By Stefan Chelper, Lawyer
Last week the High Court released their judgment in the case of Ancient Order of Foresters in Victoria Friendly Society Ltd v Lifeplan Australia Friendly Society Ltd  HCA 43. The judgment considered the availability of the account of profits remedy against a knowing participant in a dishonest and fraudulent breach of fiduciary duty.
A fiduciary relationship is where a party knowingly undertakes to act for another party such that they are in a position of trust and confidence and are required to put the other party’s interests ahead of their own. Common examples are the relationships between a trustee and beneficiary, lawyer and client, board of directors and company or even teacher and student.
There are higher obligations on the trusted party to a fiduciary relationship, such as to avoid a conflict of interest and not to profit from their position in the relationship without the knowledge or consent of the vulnerable party. These obligations are taken very seriously and in fact a fiduciary duty is the highest standard of care in equity or law.
In this case, the High Court was concerned both with the conduct of the trusted party in the fiduciary relationship, but also with a third party (soon to be known as the ‘knowing participant’).

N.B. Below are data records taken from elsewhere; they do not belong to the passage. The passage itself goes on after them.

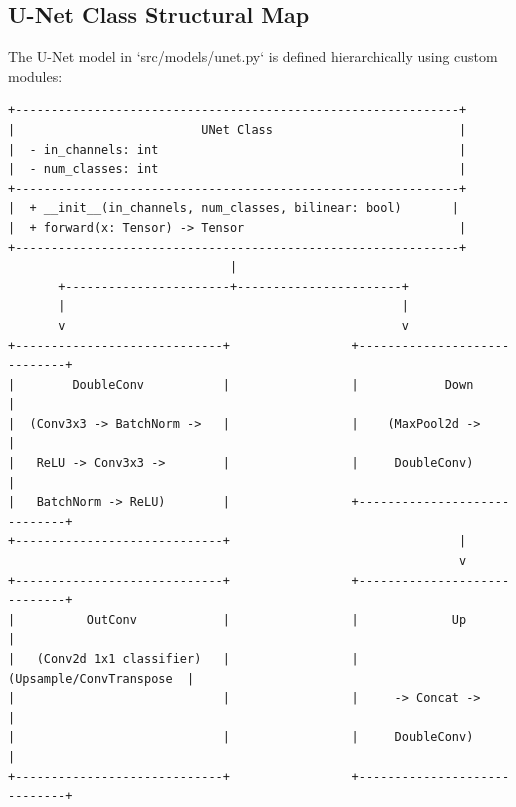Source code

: \documentclass[11pt,journal,onecolumn]{IEEEtran}
\begin{document}
\subsection{U-Net Class Structural Map}
The U-Net model in `src/models/unet.py` is defined hierarchically using custom modules:
\begin{verbatim}
+--------------------------------------------------------------+
|                          UNet Class                          |
|  - in_channels: int                                          |
|  - num_classes: int                                          |
+--------------------------------------------------------------+
|  + __init__(in_channels, num_classes, bilinear: bool)       |
|  + forward(x: Tensor) -> Tensor                              |
+--------------------------------------------------------------+
                               |
       +-----------------------+-----------------------+
       |                                               |
       v                                               v
+-----------------------------+                 +-----------------------------+
|        DoubleConv           |                 |            Down             |
|  (Conv3x3 -> BatchNorm ->   |                 |    (MaxPool2d ->            |
|   ReLU -> Conv3x3 ->        |                 |     DoubleConv)             |
|   BatchNorm -> ReLU)        |                 +-----------------------------+
+-----------------------------+                                |
                                                               v
+-----------------------------+                 +-----------------------------+
|          OutConv            |                 |             Up              |
|   (Conv2d 1x1 classifier)   |                 |    (Upsample/ConvTranspose  |
|                             |                 |     -> Concat ->            |
|                             |                 |     DoubleConv)             |
+-----------------------------+                 +-----------------------------+
\end{verbatim}
\end{document}
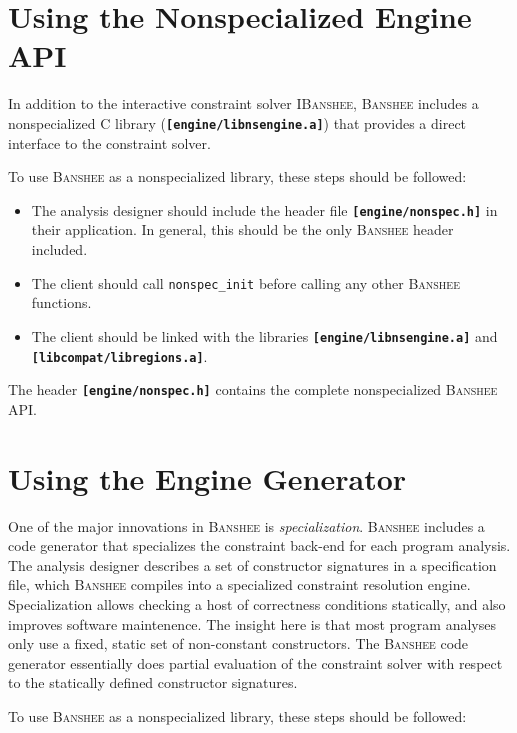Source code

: \documentclass[10pt]{article}
\newcommand{\banshee}{\textsc{Banshee}}
\newcommand{\ibanshee}{\textsc{IBanshee}}
\newcommand{\file}[1]{\texttt{\textbf{[#1]}}}
\begin{document}
\section{Using the Nonspecialized Engine API} 
\label{sec-nonspec}

In addition to the interactive constraint solver \ibanshee{},
\banshee{} includes a nonspecialized C library
(\file{engine/libnsengine.a}) that provides a direct interface to the
constraint solver.

To use \banshee{} as a nonspecialized library, these steps should
be followed:

\begin{itemize}
\item The analysis designer should include the header file
  \file{engine/nonspec.h} in their application. In general, this
  should be the only \banshee{} header included.
\item The client should call \texttt{nonspec\_init} before calling any
  other \banshee{} functions.
\item The client should be linked with the libraries
  \file{engine/libnsengine.a} and \file{libcompat/libregions.a}.
\end{itemize}

The header \file{engine/nonspec.h} contains the complete
nonspecialized \banshee{} API.

\section{Using the Engine Generator}
\label{sec-spec}

One of the major innovations in \banshee{} is
\emph{specialization}. \banshee{} includes a code generator that
specializes the constraint back-end for each program analysis. The
analysis designer describes a set of constructor signatures in a
specification file, which \banshee{} compiles into a specialized
constraint resolution engine. Specialization allows checking a host of
correctness conditions statically, and also improves software
maintenence. The insight here is that most program analyses only use a
fixed, static set of non-constant constructors. The \banshee{} code
generator essentially does partial evaluation of the constraint solver
with respect to the statically defined constructor signatures.

To use \banshee{} as a nonspecialized library, these steps should
be followed:
\end{document}
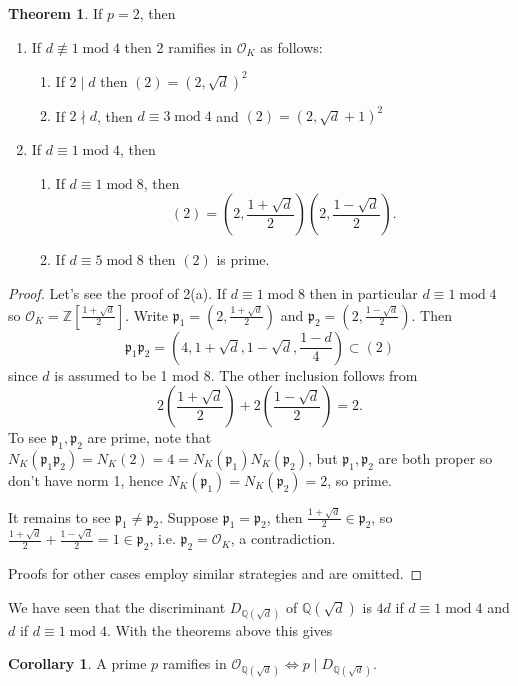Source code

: \documentclass{article}
\newcommand{\Z}{\mathbb{Z}}
\newcommand{\Q}{\mathbb{Q}}
\newcommand{\Mod}{\operatorname{mod}}
\newcommand{\ri}{\mathcal{O}}
\newcommand{\ip}{\mathfrak{p}}
\theoremstyle{definition}
\newtheorem{thm}[defn]{Theorem}
\newtheorem{coro}[defn]{Corollary}
\begin{document}
\begin{thm}
\label{thm:quadrampis2}
If $p=2$, then
\begin{enumerate}
\item If $d\nequiv 1\Mod 4$ then 2 ramifies in $\ri_K$ as follows:
\begin{enumerate}
\item If $2\mid d$ then $(2)=\left(2,\sqrt{d}\right)^2$
\item If $2\nmid d$, then $d\equiv 3\Mod 4$ and $(2)=\left(2,\sqrt{d}+1\right)^2$
\end{enumerate}
\item If $d\equiv 1\Mod 4$, then
\begin{enumerate}
\item If $d\equiv 1\Mod 8$, then
\[
(2)=\left(2,\frac{1+\sqrt d}{2}\right)\left(2,\frac{1-\sqrt d}{2}\right).
\]
\item If $d\equiv 5\Mod 8$ then $(2)$ is prime.
\end{enumerate}
\end{enumerate}
\end{thm}
\begin{proof}
Let's see the proof of 2(a). If $d\equiv 1\Mod 8$ then in particular $d\equiv 1\Mod 4$ so $\ri_K=\Z\left[\frac{1+\sqrt d}{2}\right]$. Write $\ip_1=\left(2,\frac{1+\sqrt d}{2}\right)$ and $\ip_2=\left(2,\frac{1-\sqrt d}{2}\right)$. Then
\[
\ip_1\ip_2=\left(4,1+\sqrt d,1-\sqrt d,\frac{1-d}{4}\right)\subset (2)
\]
since $d$ is assumed to be 1 mod 8. The other inclusion follows from
\[
2\left(\frac{1+\sqrt d}{2}\right)+2\left(\frac{1-\sqrt d}{2}\right)=2.
\]
To see $\ip_1,\ip_2$ are prime, note that $N_K(\ip_1\ip_2)=N_K(2)=4=N_K(\ip_1)N_K(\ip_2)$, but $\ip_1,\ip_2$ are both proper so don't have norm 1, hence $N_K(\ip_1)=N_K(\ip_2)=2$, so prime.

It remains to see $\ip_1\neq\ip_2$. Suppose $\ip_1=\ip_2$, then $\frac{1+\sqrt d}{2}\in\ip_2$, so $\frac{1+\sqrt d}{2}+\frac{1-\sqrt d}{2}=1\in\ip_2$, i.e. $\ip_2=\ri_K$, a contradiction.

Proofs for other cases employ similar strategies and are omitted.
\end{proof}

We have seen that the discriminant $D_{\Q\left(\sqrt d\right)}$ of $\Q\left(\sqrt d\right)$ is $4d$ if $d\equiv 1\Mod 4$ and $d$ if $d\equiv 1\Mod 4$. With the theorems above this gives

\begin{coro}
A prime $p$ ramifies in $\ri_{\Q\left(\sqrt d\right)}\iff p\mid D_{\Q\left(\sqrt d\right)}$.
\end{coro}
\end{document}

In this case, the third party was in cahoots with the fiduciary, knew what they were up to, allowed them to do it and stood to gain a substantial benefit from the conduct.
The fiduciaries here were Mr Woff and Mr Corby. They were employees of Lifeplan Australian Friendly Society Ltd (Lifeplan) who through its wholly owned subsidiary, Funeral Plan Management Pty Ltd (FPM), engaged in the business of providing funeral products.
Each held senior positions at FPM; Mr Woff was a senior manager with direct oversight of its marketing and distribution arm while Mr Corby was the national sales manager.
The ‘knowing participant' — Ancient Order of Foresters in Victoria Friendly Society Ltd (Foresters) — also engaged in the business of providing funeral products, though on a scale much smaller than that of Lifeplan and it appeared not to have been generating profit from providing funeral products.
The conduct that the High Court found to be in breach of Woff and Corby’s fiduciary duty to Lifeplan involved a proposal to Foresters to develop its funeral products business in such a way that would capture most, if not all of FPM’s business. This proposal was made while Woff and Corby were still employed by Lifeplan. The two would move to Foresters, enter into a marketing agreement with a company that they would form (called Funeral Planning Australia Pty Ltd (FPA)) and through this company, win over the funeral directors FPM was using to distribute its funeral products.
The proposal culminated in a detailed five-year business plan presented to the directors of Foresters and included valuable confidential information of Lifeplan used to present a detailed strategy to take Lifeplan’s business, win its clients and replicate its success for the benefit of Foresters, a direct competitor and new prospective employer of Woff and Corby.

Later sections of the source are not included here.